AMD's next-gen EPYC Zen 5 processor family seems to be nearing launch status—late last week, momomo_us uncovered an unnamed motherboard's datasheet; this particular model will accommodate a single 9000-series CPU—with a maximum 400 W TDP—via an SP5 socket. 500 W and 600 W limits have been divulged (via leaks) in the past, so the 400 W spec could be an error or a: "legitimate compatibility issue with the motherboard, though 400 Watts would be in character with high-end Zen 4 SP5 motherboards," according to Tom's Hardware analysis.

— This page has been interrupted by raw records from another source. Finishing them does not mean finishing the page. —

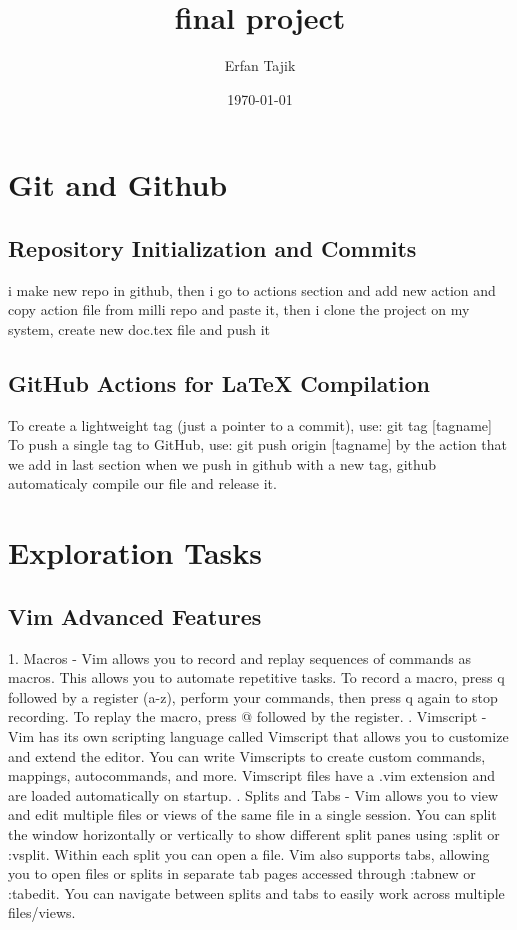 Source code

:\documentclass [ titlepage ]{article}
\title{final project}
\author{Erfan Tajik}
\date{\today}
\begin{document}
\maketitle

\tableofcontents
\newpage

\section{Git and Github}
\subsection{ Repository Initialization and Commits}
i make new repo in github, then i go to actions section and add new action and copy action file from milli repo and paste it,
then i clone the project on my system, create new doc.tex file and push it

\subsection{GitHub Actions for LaTeX Compilation}
To create a lightweight tag (just a pointer to a commit), use: \newline
\textdollar git tag [tagname] \newline 
To push a single tag to GitHub, use: \newline
\textdollar git push origin [tagname] \newline
by the action that we add in last section when we push in github with a new tag, github automaticaly compile our file and release it.


\section{Exploration Tasks}
\subsection{ Vim Advanced Features}
1. Macros - Vim allows you to record and replay sequences of commands as macros. This allows you to automate repetitive tasks. To record a macro, press q followed by a register (a-z), perform your commands, then press q again to stop recording. To replay the macro, press @ followed by the register. \newline {}. Vimscript - Vim has its own scripting language called Vimscript that allows you to customize and extend the editor. You can write Vimscripts to create custom commands, mappings, autocommands, and more. Vimscript files have a .vim extension and are loaded automatically on startup. \newline {}. Splits and Tabs - Vim allows you to view and edit multiple files or views of the same file in a single session. You can split the window horizontally or vertically to show different split panes using :split or :vsplit. Within each split you can open a file. Vim also supports tabs, allowing you to open files or splits in separate tab pages accessed through :tabnew or :tabedit. You can navigate between splits and tabs to easily work across multiple files/views.
\end{document}
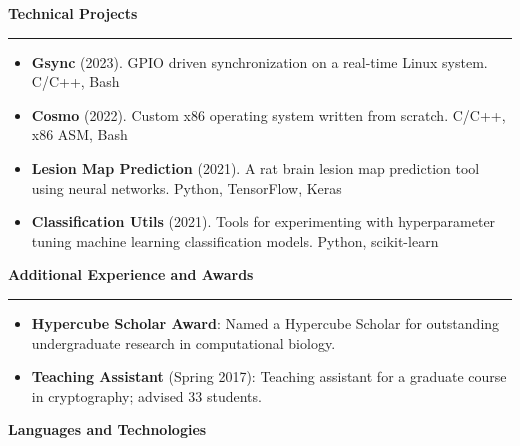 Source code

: \documentclass[10pt,letterpaper]{article}
\begin{document}
\medskip

\begin{large}
    \textbf{Technical Projects}
\end{large}

\smallskip \hrule \smallskip

\begin{itemize}[topsep=0pt]
    \setlength\itemsep{0.2em}
    \item \textbf{Gsync} (2023). GPIO driven synchronization on a real-time
                                 Linux system. C/C++, Bash
    \item \textbf{Cosmo} (2022). Custom x86 operating system written from
                                 scratch. C/C++, x86 ASM, Bash
    \item \textbf{Lesion Map Prediction} (2021). A rat brain lesion map
                                                 prediction tool using neural
                                                 networks.
                                                 Python, TensorFlow, Keras
    \item \textbf{Classification Utils} (2021). Tools for experimenting with
                                                hyperparameter tuning machine
                                                learning classification models.
                                                Python, scikit-learn
\end{itemize}

\medskip

\begin{large}
    \textbf{Additional Experience and Awards}
\end{large}

\smallskip \hrule \smallskip

\begin{itemize}[topsep=0pt]
    \setlength\itemsep{0.2em}
    \item \textbf{Hypercube Scholar Award}: Named a Hypercube Scholar for
          outstanding undergraduate research in computational biology.
    \item \textbf{Teaching Assistant} (Spring 2017): Teaching assistant for a
          graduate course in cryptography; advised 33 students.
\end{itemize}

\medskip

\begin{large}
    \textbf{Languages and Technologies}
\end{large}
\end{document}
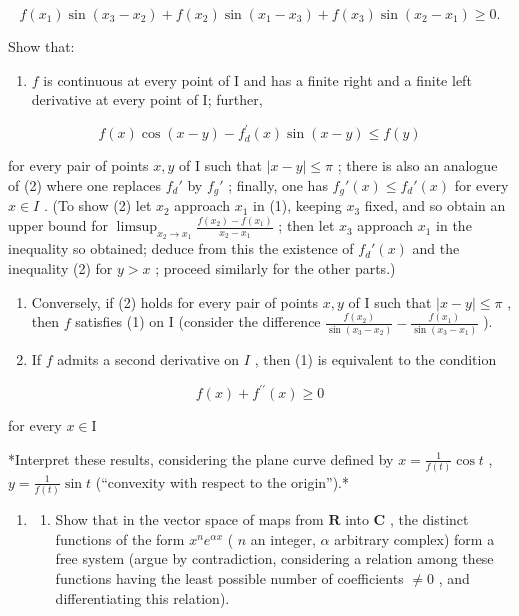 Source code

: \[
f \left(x _ {1}\right) \sin \left(x _ {3} - x _ {2}\right) + f \left(x _ {2}\right) \sin \left(x _ {1} - x _ {3}\right) + f \left(x _ {3}\right) \sin \left(x _ {2} - x _ {1}\right) \geqslant 0.\tag{1}
\]

Show that:

\begin{enumerate}
\def\labelenumi{\alph{enumi})}
\tightlist
\item
  \(f\) is continuous at every point of I and has a finite right and a finite left derivative at every point of I; further,
\end{enumerate}

\[
f (x) \cos (x - y) - f _ {d} ^ {\prime} (x) \sin (x - y) \leqslant f (y)\tag{2}
\]

for every pair of points \(x, y\) of I such that \(|x - y| \leqslant \pi\) ; there is also an analogue of (2) where one replaces \(f_d'\) by \(f_g'\) ; finally, one has \(f_g'(x) \leqslant f_d'(x)\) for every \(x \in I\) . (To show (2) let \(x_2\) approach \(x_1\) in (1), keeping \(x_3\) fixed, and so obtain an upper bound for \(\limsup_{x_2 \to x_1} \frac{f(x_2) - f(x_1)}{x_2 - x_1}\) ; then let \(x_3\) approach \(x_1\) in the inequality so obtained; deduce from this the existence of \(f_d'(x)\) and the inequality (2) for \(y > x\) ; proceed similarly for the other parts.)

\begin{enumerate}
\def\labelenumi{\alph{enumi})}
\setcounter{enumi}{1}
\item
  Conversely, if (2) holds for every pair of points \(x, y\) of I such that \(|x - y| \leqslant \pi\) , then \(f\) satisfies (1) on I (consider the difference \(\frac{f(x_2)}{\sin(x_3 - x_2)} - \frac{f(x_1)}{\sin(x_3 - x_1)}\) ).
\item
  If \(f\) admits a second derivative on \(I\) , then (1) is equivalent to the condition
\end{enumerate}

\[
f (x) + f ^ {\prime \prime} (x) \geqslant 0\tag{3}
\]

for every \(x\in \mathrm{I}\)

*Interpret these results, considering the plane curve defined by \(x = \frac{1}{f(t)} \cos t\) , \(y = \frac{1}{f(t)} \sin t\) (``convexity with respect to the origin'').*

\begin{enumerate}
\def\labelenumi{\arabic{enumi})}
\setcounter{enumi}{17}
\tightlist
\item
  \begin{enumerate}
  \def\labelenumii{\alph{enumii})}
  \tightlist
  \item
    Show that in the vector space of maps from \(\mathbf{R}\) into \(\mathbf{C}\) , the distinct functions of the form \(x^n e^{\alpha x}\) ( \(n\) an integer, \(\alpha\) arbitrary complex) form a free system (argue by contradiction, considering a relation among these functions having the least possible number of coefficients \(\neq 0\) , and differentiating this relation).
  \end{enumerate}
\end{enumerate}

AMD's current-gen "Zen 4" based EPYC "Genoa" processor family—sporting up to 96-cores/192-threads—is somewhat limited by its DDR5 support transfer rates of up to 4800 MT/s. The latest leak suggests that "Turin" is upgraded quite nicely in this area—when compared to predecessors—the SP5 board specs indicate DDR5 speeds of up to 6000 MT/s with 4 TB of RAM. December 2023 reports pointed to "Zen 5c" variants featuring (max.) 192-core/384-thread configurations, while larger "Zen 5" models are believed to be "modestly" specced with up to 128-cores and 256-threads. AMD has not settled on an official release date for its EPYC "Turin" 9000-series processors, but a loose launch window is expected "later in 2024" based on timeframes presented within product roadmaps.

AMD is reportedly building its upcoming "Zen 5" and "Zen 5c" CPU Core Dies (CCDs) on two different foundry nodes, a report by Chinese publication UDN, claims. The Zen 5 CCD powering the upcoming Ryzen "Granite Ridge" desktop processors, "Fire Range" mobile processors, and EPYC "Turin" server processors, will be reportedly built on the 4 nm EUV foundry node, a slightly more advanced node than the current 5 nm EUV the company is building "Zen 4" CCDs on. The "Zen 5c" CCD, or the chiplet with purely "Zen 5c" cores in a high density configuration; on the other hand, will be built on an even more advanced 3 nm EUV foundry node, the report says. Both CCDs will go into mass production in Q2-2024, with product launches expected across the second half of the year.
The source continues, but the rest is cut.